On being a dad

Being a dad is weird

Very few of us get much in the way of real-time instruction when we first become responsible for other humans. There are many reasons for this, but the most obvious one is that we've all been taught by John Wayne or Don Corleone to "Be a man."

Asking for help is foreign to most of us. At least it has been for me.

This first law of man ensures the absolute prohibition of acknowledging any weakness

There can be no shaky voice with the sniffles, and dear god, don't you ever assume that a grown man can bury his face in his hand and sob when life kicks him in the privates one too many times in succession and his proverbial plate becomes too full.

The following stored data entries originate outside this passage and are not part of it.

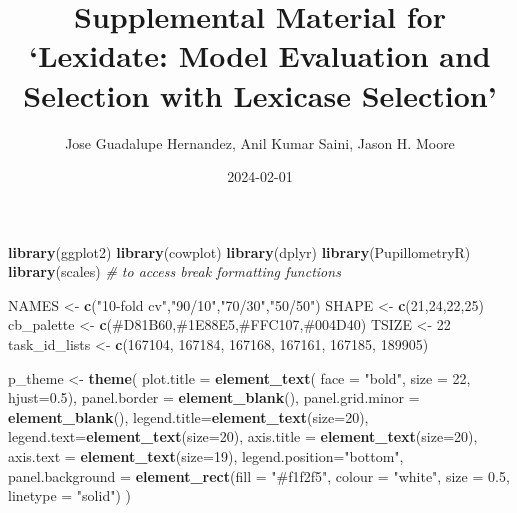 \documentclass[
]{book}
\title{Supplemental Material for `Lexidate: Model Evaluation and Selection with Lexicase Selection'}
\author{Jose Guadalupe Hernandez, Anil Kumar Saini, Jason H. Moore}
\date{2024-02-01}
\newenvironment{Shaded}{\begin{snugshade}}{\end{snugshade}}
\newcommand{\AttributeTok}[1]{\textcolor[rgb]{0.13,0.29,0.53}{#1}}
\newcommand{\CommentTok}[1]{\textcolor[rgb]{0.56,0.35,0.01}{\textit{#1}}}
\newcommand{\DecValTok}[1]{\textcolor[rgb]{0.00,0.00,0.81}{#1}}
\newcommand{\FloatTok}[1]{\textcolor[rgb]{0.00,0.00,0.81}{#1}}
\newcommand{\FunctionTok}[1]{\textcolor[rgb]{0.13,0.29,0.53}{\textbf{#1}}}
\newcommand{\NormalTok}[1]{#1}
\newcommand{\OtherTok}[1]{\textcolor[rgb]{0.56,0.35,0.01}{#1}}
\newcommand{\StringTok}[1]{\textcolor[rgb]{0.31,0.60,0.02}{#1}}
\begin{document}
\maketitle

{
\setcounter{tocdepth}{1}
\tableofcontents
}
\begin{Shaded}
\begin{Highlighting}[]
\FunctionTok{library}\NormalTok{(ggplot2)}
\FunctionTok{library}\NormalTok{(cowplot)}
\FunctionTok{library}\NormalTok{(dplyr)}
\FunctionTok{library}\NormalTok{(PupillometryR)}
\FunctionTok{library}\NormalTok{(scales) }\CommentTok{\# to access break formatting functions}


\NormalTok{NAMES }\OtherTok{\textless{}{-}} \FunctionTok{c}\NormalTok{(}\StringTok{"10{-}fold cv"}\NormalTok{,}\StringTok{"90/10"}\NormalTok{,}\StringTok{"70/30"}\NormalTok{,}\StringTok{"50/50"}\NormalTok{)}
\NormalTok{SHAPE }\OtherTok{\textless{}{-}} \FunctionTok{c}\NormalTok{(}\DecValTok{21}\NormalTok{,}\DecValTok{24}\NormalTok{,}\DecValTok{22}\NormalTok{,}\DecValTok{25}\NormalTok{)}
\NormalTok{cb\_palette }\OtherTok{\textless{}{-}} \FunctionTok{c}\NormalTok{(}\StringTok{\textquotesingle{}\#D81B60\textquotesingle{}}\NormalTok{,}\StringTok{\textquotesingle{}\#1E88E5\textquotesingle{}}\NormalTok{,}\StringTok{\textquotesingle{}\#FFC107\textquotesingle{}}\NormalTok{,}\StringTok{\textquotesingle{}\#004D40\textquotesingle{}}\NormalTok{)}
\NormalTok{TSIZE }\OtherTok{\textless{}{-}} \DecValTok{22}
\NormalTok{task\_id\_lists }\OtherTok{\textless{}{-}} \FunctionTok{c}\NormalTok{(}\DecValTok{167104}\NormalTok{, }\DecValTok{167184}\NormalTok{, }\DecValTok{167168}\NormalTok{, }\DecValTok{167161}\NormalTok{, }\DecValTok{167185}\NormalTok{, }\DecValTok{189905}\NormalTok{)}

\NormalTok{p\_theme }\OtherTok{\textless{}{-}} \FunctionTok{theme}\NormalTok{(}
  \AttributeTok{plot.title =} \FunctionTok{element\_text}\NormalTok{( }\AttributeTok{face =} \StringTok{"bold"}\NormalTok{, }\AttributeTok{size =} \DecValTok{22}\NormalTok{, }\AttributeTok{hjust=}\FloatTok{0.5}\NormalTok{),}
  \AttributeTok{panel.border =} \FunctionTok{element\_blank}\NormalTok{(),}
  \AttributeTok{panel.grid.minor =} \FunctionTok{element\_blank}\NormalTok{(),}
  \AttributeTok{legend.title=}\FunctionTok{element\_text}\NormalTok{(}\AttributeTok{size=}\DecValTok{20}\NormalTok{),}
  \AttributeTok{legend.text=}\FunctionTok{element\_text}\NormalTok{(}\AttributeTok{size=}\DecValTok{20}\NormalTok{),}
  \AttributeTok{axis.title =} \FunctionTok{element\_text}\NormalTok{(}\AttributeTok{size=}\DecValTok{20}\NormalTok{),}
  \AttributeTok{axis.text =} \FunctionTok{element\_text}\NormalTok{(}\AttributeTok{size=}\DecValTok{19}\NormalTok{),}
  \AttributeTok{legend.position=}\StringTok{"bottom"}\NormalTok{,}
  \AttributeTok{panel.background =} \FunctionTok{element\_rect}\NormalTok{(}\AttributeTok{fill =} \StringTok{"\#f1f2f5"}\NormalTok{,}
                                  \AttributeTok{colour =} \StringTok{"white"}\NormalTok{,}
                                  \AttributeTok{size =} \FloatTok{0.5}\NormalTok{, }\AttributeTok{linetype =} \StringTok{"solid"}\NormalTok{)}
\NormalTok{)}
\end{Highlighting}
\end{Shaded}
\end{document}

Two years ago, we still lived in our yuppy fantasy and needed to travel seven hours to Gatlinburg, Tennessee, to get a cabin in the woods. But this year, I had no time or tolerance for a long drive to an overpriced tourist town. Instead, we hung out in the woods 45 minutes from home in a Vrbo rental with all the majestic trees, crickets, and noises of the deep woods, with zero commute cost and a cheaper nightly rate. While it lacked a hot tub on the deck, it was music-themed with a turntable, classic records, and producer Rick Rubins's memoir as the coffee table book.

As I unloaded the minivan just seconds after our arrival, I came through the screen door of the A-frame to hear my 10-year-old daughter Hannah yell, "Who is Johnny Cash?!?"

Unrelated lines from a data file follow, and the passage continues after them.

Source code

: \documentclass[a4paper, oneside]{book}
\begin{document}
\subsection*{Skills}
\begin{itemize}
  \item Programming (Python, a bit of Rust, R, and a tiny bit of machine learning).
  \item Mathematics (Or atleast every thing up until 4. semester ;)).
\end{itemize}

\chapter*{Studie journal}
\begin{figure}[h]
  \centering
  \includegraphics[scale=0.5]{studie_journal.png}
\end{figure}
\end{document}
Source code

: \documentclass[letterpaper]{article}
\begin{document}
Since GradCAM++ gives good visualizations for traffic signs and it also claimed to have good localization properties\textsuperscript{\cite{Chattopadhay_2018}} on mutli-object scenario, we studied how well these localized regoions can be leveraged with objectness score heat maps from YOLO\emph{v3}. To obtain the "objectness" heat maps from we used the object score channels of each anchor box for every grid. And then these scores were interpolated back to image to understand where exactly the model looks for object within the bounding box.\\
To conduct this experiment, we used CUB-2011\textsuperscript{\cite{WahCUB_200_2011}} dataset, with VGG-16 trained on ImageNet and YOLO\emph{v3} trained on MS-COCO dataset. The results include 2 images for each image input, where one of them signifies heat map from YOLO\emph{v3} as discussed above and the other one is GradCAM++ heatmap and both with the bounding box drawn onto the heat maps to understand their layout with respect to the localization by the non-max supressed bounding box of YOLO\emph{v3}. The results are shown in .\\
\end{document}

In my mind, I had a mini-crisis. The passionate music nerd in me wanted to stop and sit her down and say, "Hold on sweetheart; you can't just listen to Cash on a whim. Johhny is a fundamental moment in your musical journey. You need to understand the cultural context of his work and how he set himself apart from Elvis and Dylan."

But before I could get a mansplained dad rant out of my mouth, I heard the needle of the turn table bump loudly, and then the hiss of Folsom Prison came on full blast at the precise moment any human should experience the man in black for the first time.

"....always be a good boy, don't ever play with guns….But I shot a man in Reno just to watch him die..."

I stood there holding suitcases in each hand as my wife Katie turned around with the silent, concerned eyes you give one another when you realize you have accidentally exposed your kids to something beyond their innocence paygrade.

My six-year-old son, the mascot of our family and aspiring vocalist himself, thought it was hysterical and repeated the lyrics several times that evening.

At that moment, my shoulders relaxed, and I laughed. I yielded to the insight that we can’t script our kids’ lives or protect them from everything. I don't believe the universe could have crafted a better experience for my 10-year-old daughter than stumbling onto a turntable with Folsom Prison cued up by the previous occupant of our rural refuge.

Kids come out of the box curious and are much more intelligent than we think they are. As I cruise around in my minivan with a dead sparkplug and a check engine light that won't go away this afternoon, I look for the meaning in the insanity of our suburban life. I shuffle people to dance, soccer, and cub scouts, and I realize that life's wisdom and spiritual growth are baked into the people around us, especially the ones we are raising.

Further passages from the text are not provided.